→ **WORK REQUIRED**
Look through the records and report how many lines include the word "kubectl", with no other words.
Start of Block
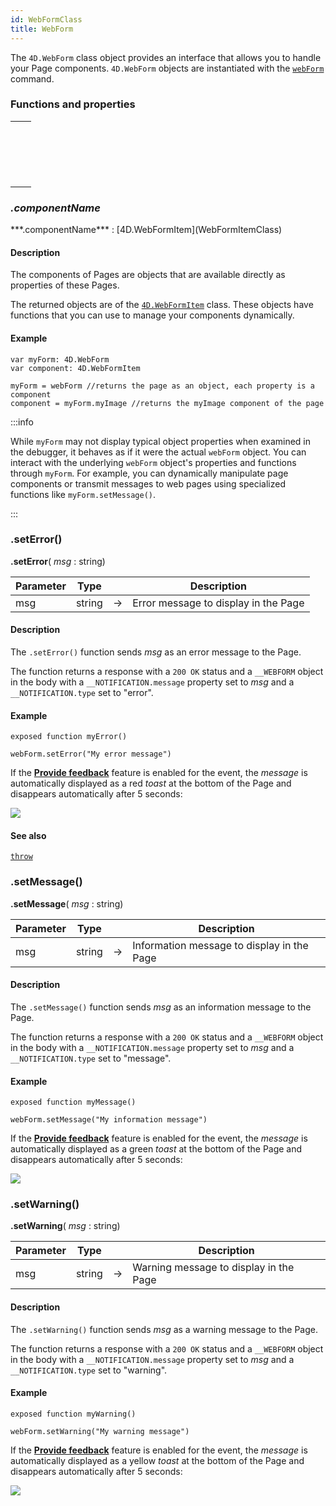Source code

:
 ```yaml
---
id: WebFormClass
title: WebForm
---
```



The `4D.WebForm` class object provides an interface that allows you to handle your Page components. `4D.WebForm` objects are instantiated with the [`webForm`](commands/webForm) command.




### Functions and properties

||
|---|
|[<!-- INCLUDE #WebFormClass.componentName.Syntax -->](#componentname)&nbsp;&nbsp;&nbsp;&nbsp;<!-- INCLUDE #WebFormClass.componentName.Summary -->|
|[<!-- INCLUDE #WebFormClass.setError().Syntax -->](#seterror)&nbsp;&nbsp;&nbsp;&nbsp;<!-- INCLUDE #WebFormClass.setError().Summary -->|
|[<!-- INCLUDE #WebFormClass.setMessage().Syntax -->](#setmessage)&nbsp;&nbsp;&nbsp;&nbsp;<!-- INCLUDE #WebFormClass.setMessage().Summary -->|
|[<!-- INCLUDE #WebFormClass.setWarning().Syntax -->](#setwarning)&nbsp;&nbsp;&nbsp;&nbsp;<!-- INCLUDE #WebFormClass.setWarning().Summary -->|





### *.componentName*

<!-- REF #WebFormClass.componentName.Syntax -->***.componentName*** : [4D.WebFormItem](WebFormItemClass)<!-- END REF -->

#### Description

The components of Pages are <!-- REF #WebFormClass.componentName.Summary -->objects that are available directly as properties<!-- END REF --> of these Pages.

The returned objects are of the [`4D.WebFormItem`](WebFormItemClass) class. These objects have functions that you can use to manage your components dynamically.


#### Example

```qs
var myForm: 4D.WebForm
var component: 4D.WebFormItem

myForm = webForm //returns the page as an object, each property is a component
component = myForm.myImage //returns the myImage component of the page

```

:::info

While `myForm` may not display typical object properties when examined in the debugger, it behaves as if it were the actual `webForm` object. You can interact with the underlying `webForm` object's properties and functions through `myForm`. For example, you can dynamically manipulate page components or transmit messages to web pages using specialized functions like `myForm.setMessage()`.

:::

### .setError()

<!-- REF #WebFormClass.setError().Syntax -->
**.setError**( *msg* : string)<!-- END REF -->

<!-- REF #WebFormClass.setError().Params -->
|Parameter|Type||Description|
|---------|--- |:---:|------|
|msg|string|->|Error message to display in the Page|
<!-- END REF -->

#### Description

The `.setError()` function  <!-- REF #WebFormClass.setError().Summary -->sends *msg* as an error message to the Page<!-- END REF -->.

The function returns a response with a `200 OK` status and a `__WEBFORM` object in the body with a `__NOTIFICATION.message` property set to *msg* and a `__NOTIFICATION.type` set to "error".



#### Example

```qs
exposed function myError()

webForm.setError("My error message")

```

If the [**Provide feedback**](../studio/pageLoaders/events#providing-feedback) feature is enabled for the event, the *message* is automatically displayed as a red *toast* at the bottom of the Page and disappears automatically after 5 seconds:

![](img/message-error.png)


#### See also

[`throw`](commands/throw.md)


### .setMessage()

<!-- REF #WebFormClass.setMessage().Syntax -->
**.setMessage**( *msg* : string)<!-- END REF -->

<!-- REF #WebFormClass.setMessage().Params -->
|Parameter|Type||Description|
|---------|--- |:---:|------|
|msg|string|->|Information message to display in the Page|
<!-- END REF -->

#### Description

The `.setMessage()` function  <!-- REF #WebFormClass.setMessage().Summary -->sends *msg* as an information message to the Page<!-- END REF -->.

The function returns a response with a `200 OK` status and a `__WEBFORM` object in the body with a `__NOTIFICATION.message` property set to *msg* and a `__NOTIFICATION.type` set to "message".



#### Example

```qs
exposed function myMessage()

webForm.setMessage("My information message")

```

If the [**Provide feedback**](../studio/pageLoaders/events#providing-feedback) feature is enabled for the event, the *message* is automatically displayed as a green *toast* at the bottom of the Page and disappears automatically after 5 seconds:

![](img/message-info.png)


### .setWarning()

<!-- REF #WebFormClass.setWarning().Syntax -->
**.setWarning**( *msg* : string)<!-- END REF -->

<!-- REF #WebFormClass.setWarning().Params -->
|Parameter|Type||Description|
|---------|--- |:---:|------|
|msg|string|->|Warning message to display in the Page|
<!-- END REF -->

#### Description

The `.setWarning()` function  <!-- REF #WebFormClass.setWarning().Summary -->sends *msg* as a warning message to the Page<!-- END REF -->.

The function returns a response with a `200 OK` status and a `__WEBFORM` object in the body with a `__NOTIFICATION.message` property set to *msg* and a `__NOTIFICATION.type` set to "warning".



#### Example

```qs
exposed function myWarning()

webForm.setWarning("My warning message")

```

If the [**Provide feedback**](../studio/pageLoaders/events#providing-feedback) feature is enabled for the event, the *message* is automatically displayed as a yellow *toast* at the bottom of the Page and disappears automatically after 5 seconds:

![](img/message-warning.png)
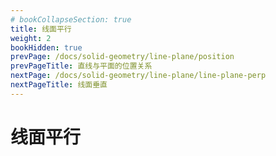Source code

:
 ```yaml
---
# bookCollapseSection: true
title: 线面平行
weight: 2
bookHidden: true
prevPage: /docs/solid-geometry/line-plane/position
prevPageTitle: 直线与平面的位置关系
nextPage: /docs/solid-geometry/line-plane/line-plane-perp
nextPageTitle: 线面垂直
---
```


# 线面平行

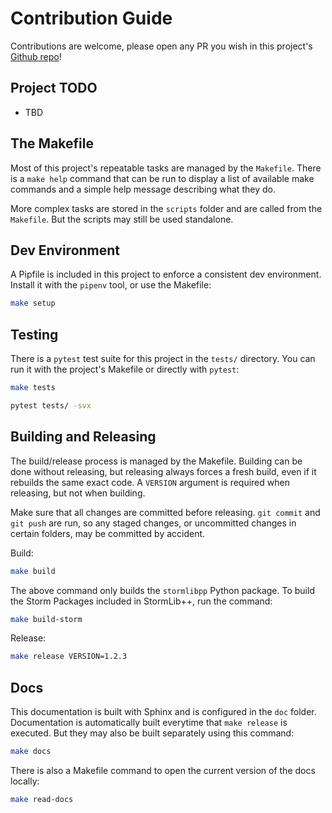 # Contribution Guide

Contributions are welcome, please open any PR you wish in this project's [Github repo](https://github.com/gormaniac/stormlibpp)!

## Project TODO

- TBD

## The Makefile

Most of this project's repeatable tasks are managed by the `Makefile`. There is a `make help` command that can be run to display a list of available make commands and a simple help message describing what they do.

More complex tasks are stored in the `scripts` folder and are called from the `Makefile`. But the scripts may still be used standalone.

## Dev Environment

A Pipfile is included in this project to enforce a consistent dev environment. Install it with the `pipenv` tool, or use the Makefile:
```bash
make setup
```

## Testing

There is a `pytest` test suite for this project in the `tests/` directory. You can run it with the project's Makefile or directly with `pytest`:
```bash
make tests
```

```bash
pytest tests/ -svx
```

## Building and Releasing

The build/release process is managed by the Makefile. Building can be done without releasing, but releasing always forces a fresh build, even if it rebuilds the same exact code. A `VERSION` argument is required when releasing, but not when building.

Make sure that all changes are committed before releasing. `git commit` and `git push` are run, so any staged changes, or uncommitted changes in certain folders, may be committed by accident.

Build:
```bash
make build
```

The above command only builds the `stormlibpp` Python package. To build the Storm Packages included in StormLib++, run the command:
```bash
make build-storm
```

Release:
```bash
make release VERSION=1.2.3
```

## Docs

This documentation is built with Sphinx and is configured in the `doc` folder. Documentation is automatically built everytime that `make release` is executed. But they may also be built separately using this command:
```bash
make docs
```

There is also a Makefile command to open the current version of the docs locally:
```bash
make read-docs
```
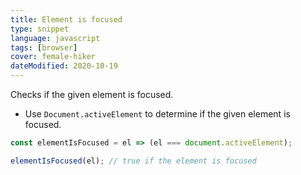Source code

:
 ```yaml
---
title: Element is focused
type: snippet
language: javascript
tags: [browser]
cover: female-hiker
dateModified: 2020-10-19
---
```


Checks if the given element is focused.

- Use `Document.activeElement` to determine if the given element is focused.

```js
const elementIsFocused = el => (el === document.activeElement);

elementIsFocused(el); // true if the element is focused
```
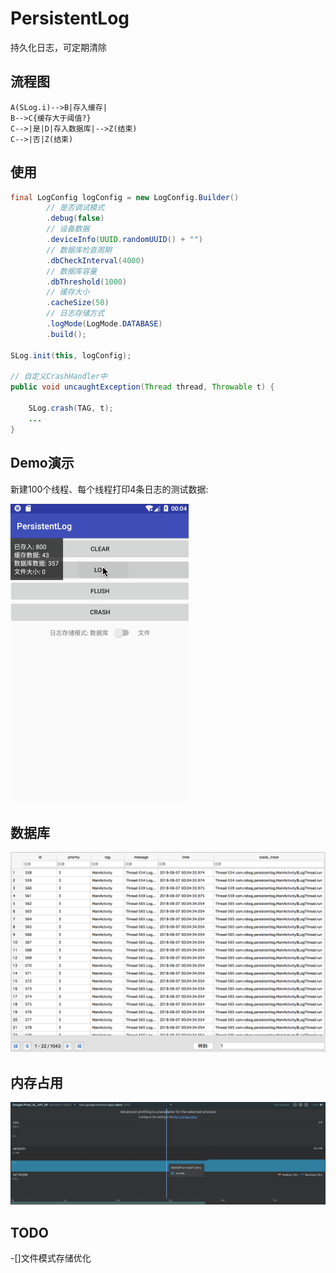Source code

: # PersistentLog
持久化日志，可定期清除

流程图
---
```mermaid
A(SLog.i)-->B|存入缓存|
B-->C{缓存大于阈值?}
C-->|是|D|存入数据库|-->Z(结束)
C-->|否|Z(结束)
```

使用
---
```java
final LogConfig logConfig = new LogConfig.Builder()
        // 是否调试模式
        .debug(false)
        // 设备数据
        .deviceInfo(UUID.randomUUID() + "")
        // 数据库检查周期
        .dbCheckInterval(4000)
        // 数据库容量
        .dbThreshold(1000)
        // 缓存大小
        .cacheSize(50)
        // 日志存储方式
        .logMode(LogMode.DATABASE)
        .build();

SLog.init(this, logConfig);

// 自定义CrashHandler中
public void uncaughtException(Thread thread, Throwable t) {

    SLog.crash(TAG, t);
    ...
}
```

Demo演示
------
新建100个线程、每个线程打印4条日志的测试数据:

![image](https://github.com/XingdongYu/PersistentLog/blob/master/art/sample.gif)

数据库
---

![image](https://github.com/XingdongYu/PersistentLog/blob/master/art/database.png)

内存占用
---

![image](https://github.com/XingdongYu/PersistentLog/blob/master/art/memory.png)

TODO
---
-[]文件模式存储优化
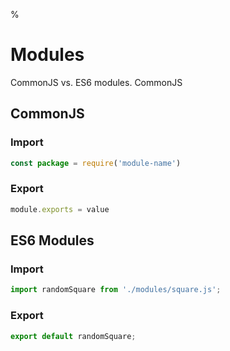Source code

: %

# Modules

CommonJS vs. ES6 modules. CommonJS 

## CommonJS

### Import

``` javascript
const package = require('module-name')
```

### Export

``` javascript
module.exports = value
```

## ES6 Modules

### Import

``` JavaScript
import randomSquare from './modules/square.js';
```

### Export

``` JavaScript
export default randomSquare;
```
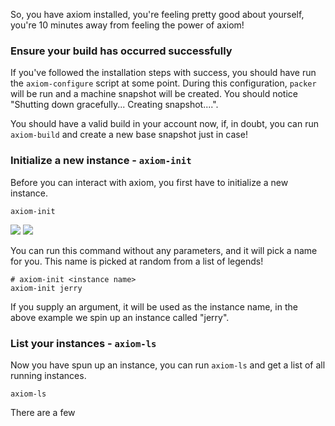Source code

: So, you have axiom installed, you're feeling pretty good about yourself, you're 10 minutes away from feeling the power of axiom!

### Ensure your build has occurred successfully
If you've followed the installation steps with success, you should have run the `axiom-configure` script at some point. During this configuration, `packer` will be run and a machine snapshot will be created. You should notice "Shutting down gracefully... Creating snapshot....".

You should have a valid build in your account now, if, in doubt, you can run `axiom-build` and create a new base snapshot just in case!

### Initialize a new instance - `axiom-init`
Before you can interact with axiom, you first have to initialize a new instance. 

```
axiom-init
```
![](https://i.imgur.com/LxpPyG3.png)
![](https://i.imgur.com/b7yr8FP.png)

You can run this command without any parameters, and it will pick a name for you. This name is picked at random from a list of legends!

```
# axiom-init <instance name>
axiom-init jerry
```

If you supply an argument, it will be used as the instance name, in the above example we spin up an instance called "jerry".

### List your instances -  `axiom-ls`

Now you have spun up an instance, you can run `axiom-ls` and get a list of all running instances.

```
axiom-ls
```



There are a few 
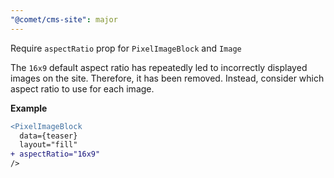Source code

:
 ```yaml
---
"@comet/cms-site": major
---
```


Require `aspectRatio` prop for `PixelImageBlock` and `Image`

The `16x9` default aspect ratio has repeatedly led to incorrectly displayed images on the site.
Therefore, it has been removed.
Instead, consider which aspect ratio to use for each image.

**Example**

```diff
<PixelImageBlock
  data={teaser}
  layout="fill"
+ aspectRatio="16x9"
/>
```
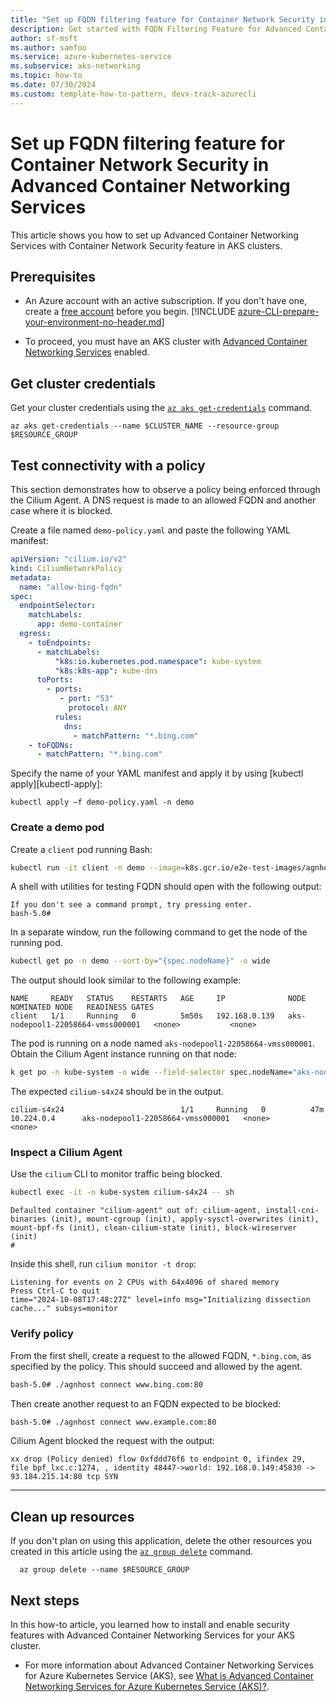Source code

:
 ```yaml
---
title: "Set up FQDN filtering feature for Container Network Security in Advanced Container Networking Services (ACNS)"
description: Get started with FQDN Filtering Feature for Advanced Container Networking Services (ACNS) for your AKS cluster using Azure managed Cilium Network Policies.
author: sf-msft
ms.author: samfoo
ms.service: azure-kubernetes-service
ms.subservice: aks-networking
ms.topic: how-to
ms.date: 07/30/2024
ms.custom: template-how-to-pattern, devx-track-azurecli
---
```


# Set up FQDN filtering feature for Container Network Security in Advanced Container Networking Services

This article shows you how to set up Advanced Container Networking Services with Container Network Security feature in AKS clusters.

## Prerequisites

* An Azure account with an active subscription. If you don't have one, create a [free account](https://azure.microsoft.com/free/?WT.mc_id=A261C142F) before you begin.
[!INCLUDE [azure-CLI-prepare-your-environment-no-header.md](~/reusable-content/azure-cli/azure-cli-prepare-your-environment-no-header.md)]

* To proceed, you must have an AKS cluster with [Advanced Container Networking Services](./advanced-container-networking-services-cli.md) enabled.

## Get cluster credentials 

Get your cluster credentials using the [`az aks get-credentials`](/cli/azure/aks#az_aks_get_credentials) command.

```azurecli-interactive
az aks get-credentials --name $CLUSTER_NAME --resource-group $RESOURCE_GROUP
```

## Test connectivity with a policy

This section demonstrates how to observe a policy being enforced through the Cilium Agent. A DNS request is made to an allowed FQDN and another case where it is blocked.

Create a file named `demo-policy.yaml` and paste the following YAML manifest:

```yaml
apiVersion: "cilium.io/v2"
kind: CiliumNetworkPolicy
metadata:
  name: "allow-bing-fqdn"
spec:
  endpointSelector:
    matchLabels:
      app: demo-container
  egress:
    - toEndpoints:
      - matchLabels:
          "k8s:io.kubernetes.pod.namespace": kube-system
          "k8s:k8s-app": kube-dns
      toPorts:
        - ports:
           - port: "53"
             protocol: ANY
          rules:
            dns:
              - matchPattern: "*.bing.com"
    - toFQDNs:
      - matchPattern: "*.bing.com"
```
Specify the name of your YAML manifest and apply it by using [kubectl apply][kubectl-apply]:
```console
kubectl apply –f demo-policy.yaml -n demo
```

### Create a demo pod

Create a `client` pod running Bash:

```bash
kubectl run -it client -n demo --image=k8s.gcr.io/e2e-test-images/agnhost:2.43 --labels="app=demo-container" --command -- bash
```

A shell with utilities for testing FQDN should open with the following output:

```output
If you don't see a command prompt, try pressing enter.
bash-5.0#
```

In a separate window, run the following command to get the node of the running pod.

```bash
kubectl get po -n demo --sort-by="{spec.nodeName}" -o wide
```

The output should look similar to the following example:

```output
NAME     READY   STATUS    RESTARTS   AGE     IP              NODE                                NOMINATED NODE   READINESS GATES
client   1/1     Running   0          5m50s   192.168.0.139   aks-nodepool1-22058664-vmss000001   <none>           <none>
```

The pod is running on a node named `aks-nodepool1-22058664-vmss000001`. Obtain the Cilium Agent instance running on that node:

```bash
k get po -n kube-system -o wide --field-selector spec.nodeName="aks-nodepool1-22058664-vmss000001" | grep "cilium"
```

The expected `cilium-s4x24` should be in the output.

```output
cilium-s4x24                          1/1     Running   0          47m   10.224.0.4      aks-nodepool1-22058664-vmss000001   <none>           <none>
```

### Inspect a Cilium Agent

Use the `cilium` CLI to monitor traffic being blocked.

```bash
kubectl exec -it -n kube-system cilium-s4x24 -- sh
```

```output
Defaulted container "cilium-agent" out of: cilium-agent, install-cni-binaries (init), mount-cgroup (init), apply-sysctl-overwrites (init), mount-bpf-fs (init), clean-cilium-state (init), block-wireserver (init)
#
```

Inside this shell, run `cilium monitor -t drop`:

```output
Listening for events on 2 CPUs with 64x4096 of shared memory
Press Ctrl-C to quit
time="2024-10-08T17:48:27Z" level=info msg="Initializing dissection cache..." subsys=monitor
```

### Verify policy

From the first shell, create a request to the allowed FQDN, `*.bing.com`, as specified by the policy. This should succeed and allowed by the agent.

```bash
bash-5.0# ./agnhost connect www.bing.com:80
```

Then create another request to an FQDN expected to be blocked:

```bash
bash-5.0# ./agnhost connect www.example.com:80
```

Cilium Agent blocked the request with the output:

```output
xx drop (Policy denied) flow 0xfddd76f6 to endpoint 0, ifindex 29, file bpf_lxc.c:1274, , identity 48447->world: 192.168.0.149:45830 -> 93.184.215.14:80 tcp SYN
```

---

## Clean up resources

If you don't plan on using this application, delete the other resources you created in this article using the [`az group delete`](/cli/azure/#az_group_delete) command.

```azurecli-interactive
  az group delete --name $RESOURCE_GROUP
```

## Next steps

In this how-to article, you learned how to install and enable security features with Advanced Container Networking Services for your AKS cluster.

* For more information about Advanced Container Networking Services for Azure Kubernetes Service (AKS), see [What is Advanced Container Networking Services for Azure Kubernetes Service (AKS)?](advanced-container-networking-services-overview.md).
End of Block
→ **WRITTEN SOLUTION**
5